PROBLEM STATEMENT: Lines from the beginning of the data through the line containing "- westore 进化版" are to be copied exactly, with no other line included.

DATASET EXCERPTS:
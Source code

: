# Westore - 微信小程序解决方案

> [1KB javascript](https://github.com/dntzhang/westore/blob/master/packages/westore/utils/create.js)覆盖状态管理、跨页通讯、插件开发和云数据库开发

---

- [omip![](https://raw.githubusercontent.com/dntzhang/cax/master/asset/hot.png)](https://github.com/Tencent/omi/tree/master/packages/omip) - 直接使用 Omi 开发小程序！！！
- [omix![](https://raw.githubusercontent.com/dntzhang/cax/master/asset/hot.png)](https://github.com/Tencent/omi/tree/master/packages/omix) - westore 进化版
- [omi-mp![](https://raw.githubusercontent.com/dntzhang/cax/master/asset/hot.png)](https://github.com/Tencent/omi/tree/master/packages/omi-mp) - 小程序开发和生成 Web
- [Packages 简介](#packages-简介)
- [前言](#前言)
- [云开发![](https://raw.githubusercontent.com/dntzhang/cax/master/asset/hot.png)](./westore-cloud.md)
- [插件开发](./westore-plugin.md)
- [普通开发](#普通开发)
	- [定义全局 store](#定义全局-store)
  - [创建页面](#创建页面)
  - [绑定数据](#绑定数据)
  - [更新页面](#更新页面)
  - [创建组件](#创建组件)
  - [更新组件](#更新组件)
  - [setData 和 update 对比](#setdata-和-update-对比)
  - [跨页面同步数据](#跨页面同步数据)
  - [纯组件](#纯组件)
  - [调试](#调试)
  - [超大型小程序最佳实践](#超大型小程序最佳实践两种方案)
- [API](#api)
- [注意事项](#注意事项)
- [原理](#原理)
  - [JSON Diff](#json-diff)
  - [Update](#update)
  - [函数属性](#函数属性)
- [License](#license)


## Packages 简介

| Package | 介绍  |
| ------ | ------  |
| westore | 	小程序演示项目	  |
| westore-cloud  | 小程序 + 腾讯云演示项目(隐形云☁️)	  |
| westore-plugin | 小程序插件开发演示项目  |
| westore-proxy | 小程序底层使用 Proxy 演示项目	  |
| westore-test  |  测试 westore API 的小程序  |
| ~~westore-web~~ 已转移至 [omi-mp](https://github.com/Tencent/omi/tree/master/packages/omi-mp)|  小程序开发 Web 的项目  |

ANSWER BOX:
Source code

:# Westore - 微信小程序解决方案

> [1KB javascript](https://github.com/dntzhang/westore/blob/master/packages/westore/utils/create.js)覆盖状态管理、跨页通讯、插件开发和云数据库开发

---

- [omip![](https://raw.githubusercontent.com/dntzhang/cax/master/asset/hot.png)](https://github.com/Tencent/omi/tree/master/packages/omip) - 直接使用 Omi 开发小程序！！！
- [omix![](https://raw.githubusercontent.com/dntzhang/cax/master/asset/hot.png)](https://github.com/Tencent/omi/tree/master/packages/omix) - westore 进化版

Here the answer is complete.